Appendix 1: Urban Climate Zone Classification

This classification system (Oke 2004, unpublished) has been used to categorize LUR sites in the GVRD and Seattle.

Appendix 2: Technical Memo on Point Source Pollution

From: Julian Marshall

To: Mike Brauer

Date: October 4, 2006

Re: Point-source exposure surface for BAQS

Summary

This memo documents the approach for generating the point-source exposure surface for the BAQS epidemiology study.

Background and introduction

The Border Air Quality Study (BAQS) is a large epidemiology study of air pollution in the Georgia Air Basin, a region that includes Vancouver, Victoria, and Seattle.

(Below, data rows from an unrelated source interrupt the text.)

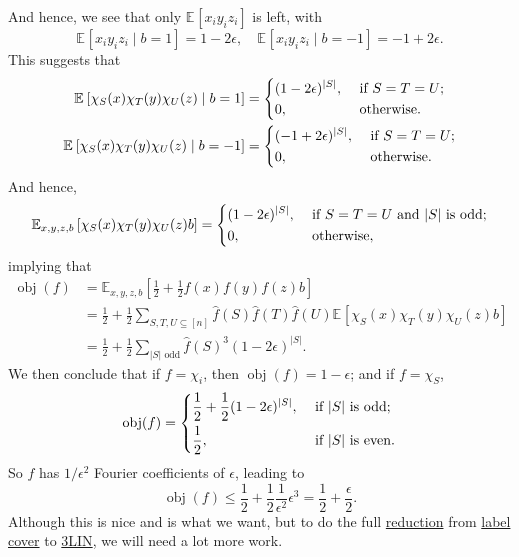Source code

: And hence, we see that only \(\mathbb{E}_{}\left[x_i y_i z_i \right] \) is left, with
\[
	\mathbb{E}_{}\left[x_i y_i z_i \mid b= 1 \right] = 1 - 2\epsilon,
	\quad \mathbb{E}_{}\left[x_i y_i z_i \mid b= -1 \right] = -1 + 2\epsilon.
\]
This suggests that
\[
	\begin{split}
		\mathbb{E}_{}\left[\chi _S(x) \chi _T(y) \chi _U(z) \mid b=1 \right] &= \begin{dcases}
			(1-2\epsilon )^{\vert S \vert }, & \text{ if } S=T=U ;  \\
			0,                               & \text{ otherwise}  .
		\end{dcases}\\
		\mathbb{E}_{}\left[\chi _S(x) \chi _T(y) \chi _U(z) \mid b=-1 \right] &= \begin{dcases}
			(-1+2\epsilon )^{\vert S \vert }, & \text{ if } S=T=U ;  \\
			0,                                & \text{ otherwise}  .
		\end{dcases}
	\end{split}
\]
And hence,
\[
	\mathbb{E}_{x, y, z, b}\left[\chi _S(x) \chi _T(y) \chi _U(z) b \right] = \begin{dcases}
		(1 - 2\epsilon )^{\vert S \vert }, & \text{ if } S=T=U \text{ and \(\vert S \vert \) is odd}; \\
		0,                                 & \text{ otherwise} ,
	\end{dcases}
\]
implying that
\[
	\begin{split}
		\mathop{\mathrm{obj}}(f)
		&= \mathbb{E}_{x, y, z, b}\left[\frac{1}{2} + \frac{1}{2} f(x) f(y) f(z) b \right] \\
		&= \frac{1}{2} + \frac{1}{2} \sum_{S, T, U \subseteq [n]} \hat{f} (S) \hat{f} (T) \hat{f} (U) \mathbb{E}_{}\left[\chi _S(x) \chi _T(y) \chi _U(z) b \right] \\
		&= \frac{1}{2} + \frac{1}{2} \sum_{\vert S \vert \text{ odd}} \hat{f} (S)^3 (1 - 2\epsilon )^{\vert S \vert }.
	\end{split}
\]
We then conclude that if \(f = \chi _i\), then \(\mathop{\mathrm{obj}}(f) = 1 - \epsilon \); and if \(f = \chi _S\),
\[
	\mathop{\mathrm{obj}}(f) = \begin{dcases}
		\frac{1}{2} + \frac{1}{2} (1-2\epsilon )^{\vert S \vert }, & \text{ if \(\vert S \vert \) is odd};  \\
		\frac{1}{2},                                               & \text{ if \(\vert S \vert \) is even}.
	\end{dcases}
\]
So \(f\) has \(1 / \epsilon ^2\) Fourier coefficients of \(\epsilon \), leading to
\[
	\mathop{\mathrm{obj}}(f) \leq \frac{1}{2} + \frac{1}{2}\frac{1}{\epsilon ^2} \epsilon ^3 = \frac{1}{2} + \frac{\epsilon}{2}.
\]
Although this is nice and is what we want, but to do the full \hyperref[def:reduction]{reduction} from \hyperref[prb:label-cover]{label cover} to \hyperref[prb:max-3LIN]{3LIN}, we will need a lot more work.

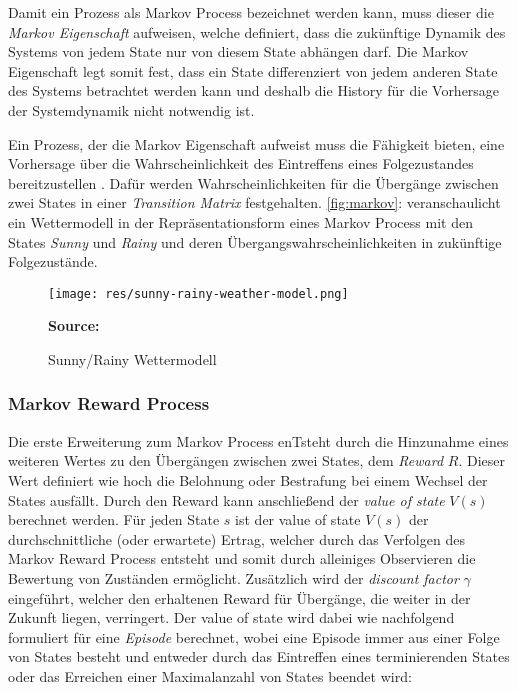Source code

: \documentclass[11pt]{scrartcl}
\newcommand{\source}[1]{\vspace{-5pt} \caption*{\hfill \textbf{Source:} {#1}} }
\begin{document}
Damit ein Prozess als Markov Process bezeichnet werden kann, muss dieser die \textit{Markov Eigenschaft}
aufweisen, welche definiert, dass die zukünftige Dynamik des Systems von jedem State nur
von diesem State abhängen darf. Die Markov Eigenschaft legt somit fest, dass ein State
differenziert von jedem anderen State des Systems betrachtet werden kann und deshalb die
History für die Vorhersage der Systemdynamik nicht notwendig ist.

Ein Prozess, der die Markov Eigenschaft aufweist muss die Fähigkeit bieten, eine Vorhersage über
die Wahrscheinlichkeit des Eintreffens eines Folgezustandes bereitzustellen \cite[~S.12 f.]{L2018}. 
Dafür werden Wahrscheinlichkeiten für die Übergänge zwischen zwei States in einer
\textit{Transition Matrix} festgehalten. \autoref{fig:markov}: 
veranschaulicht ein Wettermodell in der Repräsentationsform eines Markov Process mit den States
\textit{Sunny} und \textit{Rainy} und deren Übergangswahrscheinlichkeiten in zukünftige
Folgezustände.

\begin{figure}[htp]
\centering
\texttt{[image: res/sunny-rainy-weather-model.png]}
\caption{Sunny/Rainy Wettermodell}
\source{\cite[~S.13 - Chapter 1 - Figure 4]{L2018}}
\label{fig:markov}
\end{figure}


\subsubsection{Markov Reward Process}
\label{sec:markov_reward_process}
Die erste Erweiterung zum Markov Process enTsteht durch die Hinzunahme eines weiteren Wertes zu den 
Übergängen zwischen zwei States, dem \textit{Reward} $R$. Dieser Wert definiert wie hoch die Belohnung
oder Bestrafung bei einem Wechsel der States ausfällt. Durch den Reward kann anschließend der
\textit{value of state} $V(s)$ berechnet werden. Für jeden State $s$ ist der value of state $V(s)$
der durchschnittliche (oder erwartete) Ertrag, welcher durch das Verfolgen des Markov Reward Process
entsteht und somit durch alleiniges Observieren die Bewertung von Zuständen ermöglicht.
Zusätzlich wird der \textit{discount factor} $\gamma$ eingeführt, welcher den erhaltenen Reward
für Übergänge, die weiter in der Zukunft liegen, verringert. Der value of state wird dabei wie
nachfolgend formuliert für eine \textit{Episode} berechnet, wobei eine Episode immer aus einer
Folge von States besteht und entweder durch das Eintreffen eines terminierenden States oder das
Erreichen einer Maximalanzahl von States beendet wird:
\end{document}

Other investigators have generated exposure metrics for traffic emissions, such as Sarah Henderson’s land-use regression (LUR) model. Here, I describe a metric of exposure for point-source (i.e., industrial) emissions in Vancouver.

The exposure metric described here can be calculated for any arbitrary location within the study region. At present, it has only been calculated at the locations of PC centroids in Vancouver.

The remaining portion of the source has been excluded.